For Bernhard Tschulnigg, a blind 24-year-old Austrian, a full breakfast on a weekend is as uneventful as it is for people who can see. All his life, he has managed his blindness so that he can live and realize his ambitions like everyone else.

Born blind, Tschulnigg aspires to be a chemist. In 1998, he began studying for a chemistry degree at Leopold-Franzens University., Innsbruck. In June, he became the first completely blind student in Austria to complete a series of experiments as part of the final exam for an organic chemistry course.
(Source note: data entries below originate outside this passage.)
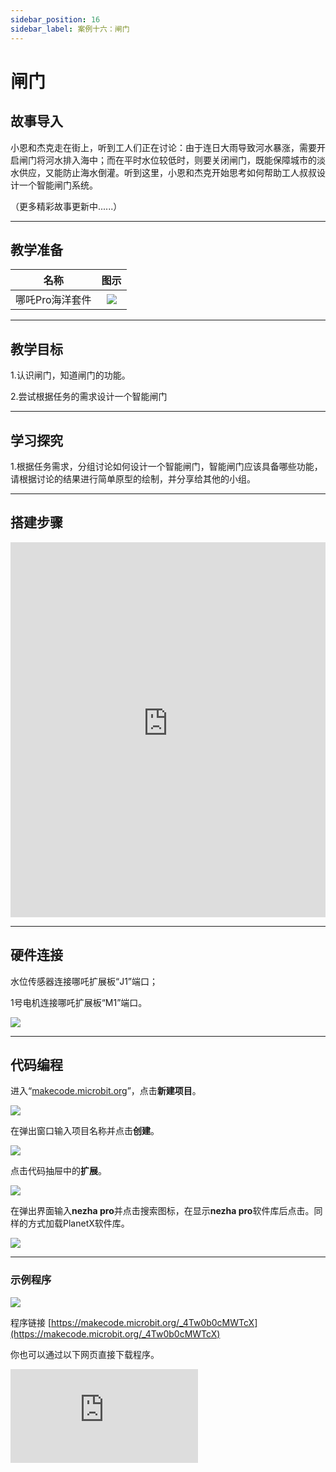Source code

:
```yaml
---
sidebar_position: 16
sidebar_label: 案例十六：闸门
---
```


# 闸门

## 故事导入

小恩和杰克走在街上，听到工人们正在讨论：由于连日大雨导致河水暴涨，需要开启闸门将河水排入海中；而在平时水位较低时，则要关闭闸门，既能保障城市的淡水供应，又能防止海水倒灌。听到这里，小恩和杰克开始思考如何帮助工人叔叔设计一个智能闸门系统。

（更多精彩故事更新中......）

--- 

## 教学准备

|     名称     |            图示            |
| :----------: | :--------------------------: |
|   哪吒Pro海洋套件  |   ![](https://wiki-media-ef.oss-cn-hongkong.aliyuncs.com/docs/microbit/building-blocks/nezha-pro-ocean-kit/nezha-pro-ocean-kit-products-introduction-002.png.png)  |

--- 
## 教学目标 

1.认识闸门，知道闸门的功能。

2.尝试根据任务的需求设计一个智能闸门

--- 

## 学习探究

1.根据任务需求，分组讨论如何设计一个智能闸门，智能闸门应该具备哪些功能，请根据讨论的结果进行简单原型的绘制，并分享给其他的小组。

--- 
## 搭建步骤

<embed src="https://wiki-media-ef.oss-cn-hongkong.aliyuncs.com/docs/microbit/building-blocks/nezha-pro-ocean-kit/setup-diagram/case16/nezha-pro-ocean-kit-16-1.png.pdf" type="application/pdf" width="100%" height="600px" />

--- 

## 硬件连接

水位传感器连接哪吒扩展板“J1”端口；

1号电机连接哪吒扩展板“M1”端口。


![](https://wiki-media-ef.oss-cn-hongkong.aliyuncs.com/docs/microbit/building-blocks/nezha-pro-ocean-kit/setup-diagram/case16/nezha-pro-ocean-kit-16-4.png.png)

--- 
## 代码编程

进入“[makecode.microbit.org](https://makecode.microbit.org)”，点击**新建项目**。

![](https://wiki-media-ef.oss-cn-hongkong.aliyuncs.com/docs/microbit/building-blocks/microbit-space-science-kit/images/microbit-space-science-kit-case01-07.png)

在弹出窗口输入项目名称并点击**创建**。

![](https://wiki-media-ef.oss-cn-hongkong.aliyuncs.com/docs/microbit/building-blocks/microbit-space-science-kit/images/microbit-space-science-kit-case01-11.png)

点击代码抽屉中的**扩展**。

![](https://wiki-media-ef.oss-cn-hongkong.aliyuncs.com/docs/microbit/building-blocks/microbit-space-science-kit/images/microbit-space-science-kit-case01-09.png)

在弹出界面输入**nezha pro**并点击搜索图标，在显示**nezha pro**软件库后点击。同样的方式加载PlanetX软件库。

![](https://wiki-media-ef.oss-cn-hongkong.aliyuncs.com/docs/microbit/building-blocks/microbit-space-science-kit/images/microbit-space-science-kit-case01-10.png)

---
### 示例程序

![](https://wiki-media-ef.oss-cn-hongkong.aliyuncs.com/docs/microbit/building-blocks/nezha-pro-ocean-kit/setup-diagram/case16/nezha-pro-ocean-kit-16-2.png.png)

程序链接
[https://makecode.microbit.org/_4Tw0b0cMWTcX](https://makecode.microbit.org/_4Tw0b0cMWTcX)

你也可以通过以下网页直接下载程序。

<div
    style={{
        position: 'relative',
        paddingBottom: '60%',
        overflow: 'hidden',
    }}
>
    <iframe
        src="https://makecode.microbit.org/_4Tw0b0cMWTcX"
        frameborder="0"
        sandbox="allow-popups allow-forms allow-scripts allow-same-origin"
        style={{
            position: 'absolute',
            width: '100%',
            height: '100%',
        }}
    />
</div>

---
### 下载程序

使用 USB 线连接 PC 和 micro:bit V2。

![](https://wiki-media-ef.oss-cn-hongkong.aliyuncs.com/docs/microbit/building-blocks/microbit-space-science-kit/images/microbit-space-science-kit-manual03.gif)

连接成功后，电脑上会识别出一个名为 MICROBIT 的盘符。

![](https://wiki-media-ef.oss-cn-hongkong.aliyuncs.com/docs/microbit/building-blocks/microbit-space-science-kit/images/microbit-space-science-kit-manual06.png)

点击左下角的![](https://wiki-media-ef.oss-cn-hongkong.aliyuncs.com/docs/microbit/building-blocks/microbit-space-science-kit/images/microbit-space-science-kit-manual07.png)，选择**Connect Device**。

![](https://wiki-media-ef.oss-cn-hongkong.aliyuncs.com/docs/microbit/building-blocks/microbit-space-science-kit/images/microbit-space-science-kit-manual11.png)

点击![](https://wiki-media-ef.oss-cn-hongkong.aliyuncs.com/docs/microbit/building-blocks/microbit-space-science-kit/images/microbit-space-science-kit-manual08.png)。

![](https://wiki-media-ef.oss-cn-hongkong.aliyuncs.com/docs/microbit/building-blocks/microbit-space-science-kit/images/microbit-space-science-kit-manual12.png)

点击![](https://wiki-media-ef.oss-cn-hongkong.aliyuncs.com/docs/microbit/building-blocks/microbit-space-science-kit/images/microbit-space-science-kit-manual09.png)。

![](https://wiki-media-ef.oss-cn-hongkong.aliyuncs.com/docs/microbit/building-blocks/microbit-space-science-kit/images/microbit-space-science-kit-manual13.png)

在弹出窗口选择 **BBC micro:bit CMSIS-DAP**，然后选择**连接**，至此，我们的 micro:bit 就已经连接成功。

![](https://wiki-media-ef.oss-cn-hongkong.aliyuncs.com/docs/microbit/building-blocks/microbit-space-science-kit/images/microbit-space-science-kit-manual14.png)

点击**下载程序**

![](https://wiki-media-ef.oss-cn-hongkong.aliyuncs.com/docs/microbit/building-blocks/microbit-space-science-kit/images/microbit-space-science-kit-manual10.png)

---
## 案例演示

水位传感器检测海水的水位值＜50时，打开闸门，水位传感器检测到啊海水的水位值＞50时，关闭闸门防止海水倒灌。


**图片**

---
## 扩展知识

### 海水倒灌

海水倒灌是指海水通过地表或地下侵入内陆淡水系统的现象，全球沿海地区普遍面临这一挑战。以下从国内外案例、核心原因、影响及应对措施等方面展开分析：

### 一 、案例

**美国密西西比河（2023 年）**

持续干旱导致河水流量锐减，墨西哥湾海水倒灌至新奥尔良市以北 113 公里，威胁 80 万人口的饮用水安全。海水腐蚀老旧铅管道，可能引发重金属污染。

**意大利威尼斯（2019 年）**

极端天气导致水位达 1.87 米，全城 85% 区域被淹，圣马可广场多次被海水侵袭，旅游业和古建筑受损严重。

**越南湄公河三角洲（2024 年）**

海平面上升和干旱使海水倒灌范围扩大，土壤盐碱化导致水稻减产 30%-50%，数百万农民生计受威胁。

**辽宁盘锦（2024 年 10 月）**

受天文大潮、温带风暴潮边缘波增水叠加影响，盘锦市大洼区二界沟街道 231 户居民房屋被淹，水深超过半米。盘锦地处大辽河入海口，喇叭口地形放大了潮水涌入的冲击力，同时全球变暖导致的海平面上升（2024 年中国沿海海平面达历史同期最高）加剧了倒灌风险

### 二、核心原因

**2.1、自然因素**

**天文大潮与风暴潮叠加**
朔望月期间（农历初一、十五）太阳和月球引潮力叠加，若同时遭遇台风、冷空气等天气系统，风暴增水可使潮位突破橙色甚至红色预警级别。例如，2024 年辽宁沿海倒灌因温带风暴潮边缘波与天文大潮叠加，潮位达历史极值。

**海平面上升**

1993-2023 年全球海平面上升速率达 3.4 毫米 / 年，中国沿海为 4.0 毫米 / 年。海平面上升使基础潮位升高，放大了风暴潮的致灾性。

**地形影响**

喇叭口河口（如钱塘江、盘锦大辽河）和内凹海湾（如渤海湾）易因潮水汇聚抬高水位，引发倒灌。

**2.2、人为因素**

**地下水超采**

沿海城市过度抽取地下水导致地面沉降，形成漏斗区，加速海水入侵。中国已形成 8.7 万平方公里漏斗区，河北、山东等地海水入侵严重。

**河流改道与生态破坏**

水利工程拦截淡水、红树林湿地破坏削弱了自然屏障。例如，越南湄公河三角洲因堤坝建设和湿地开发，海水倒灌风险增加。

**气候变化**

全球变暖导致极地冰川融化和海水热膨胀，进一步推高海平面。IPCC 预测，2100 年全球海平面可能上升 0.56-0.77 米，沿海洪水频率将显著增加。

### 三、主要影响
**3.1、生态破坏**

海水倒灌导致土壤盐碱化（氯离子含量＞1000 毫克 / 升即重度盐碱化）、湿地退化，威胁红树林、珊瑚礁等生态系统。例如，美国路易斯安那州湿地因海水入侵年均消失约 13 平方公里。

**农业与饮水危机**

盐渍化土壤使农作物减产（氯化物＞600 毫克 / 升时蔬菜减产 20%），淡水水源被污染。越南湄公河三角洲已有 40% 农田受盐碱化影响。

**基础设施损毁**

海水腐蚀金属管道、道路和建筑。新奥尔良市 48% 供水管网为铅质，海水倒灌可能引发长期健康风险。

**经济损失**

2024 年中国沿海因海水倒灌直接经济损失 7200 万元，美国为应对密西西比河倒灌计划投入数亿美元建设反渗透装置。

### 四、国际经验

**荷兰 Delta Works 工程**

通过建设可调节水闸和堤坝，将莱茵河、马斯河等河口与北海隔离，有效防御风暴潮。该工程使荷兰洪水风险降低 90%。

**美国地下水管理**

佛罗里达州立法限制地下水开采，推广海水淡化（如坦帕湾反渗透厂），减少对淡水的依赖。

**威尼斯 MOSE 工程**

建设 78 座可升降式水坝，在高潮位时升起阻挡海水。2023 年投入使用后，威尼斯洪水频率下降 60%。

### 五、未来挑战与建议
**气候适应**

需加强海平面上升监测，推动沿海城市规划向高海拔区域转移，避免在低洼地带新建基础设施。

**技术升级**

推广数字孪生、卫星遥感等技术，提升风暴潮漫滩精细化预报能力。

**国际合作**

建立跨国监测网络，共享风暴潮、海平面数据。例如，东南亚国家联盟（ASEAN）合作应对湄公河三角洲倒灌问题。

**公众参与**

沿海居民需在天文大潮期做好防潮准备，避免在危险区域活动。例如，厦门沙坡尾社区通过电子围栏推送预警信息。
海水倒灌是气候变化与人类活动共同作用的结果，其治理需全球协作、技术创新与生态保护并重。通过 “工程 - 生态 - 管理” 多维度措施，可最大限度降低倒灌风险，保障沿海地区可持续发展。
Skeptics ask what purpose the feat serves, as Tschulnigg may never work as a bench chemist. Others are moved by his determination to experience chemistry fully.

Tschulnigg's exam consisted of four tasks performed over 20 days. In the first 10 days, last winter, Tschulnigg isolated vanillin from vanilla pods. "This showed us whether Tschulnigg could really work in the lab," says Bernhard Kräutler, a chemistry professor and head of Innsbruck's Institute of Organic Chemistry. "He passed that part very well, and we decided that he should go on to the synthetic work."

In the next 10 days, in June, he performed three syntheses: methylation of vanillin to veratric aldehyde, conversion of veratric aldehyde and malonic acid diethyl ester to ethyl benzalmalonate, and conversion of benzaldehyde and malonic acid to cinnamic acid.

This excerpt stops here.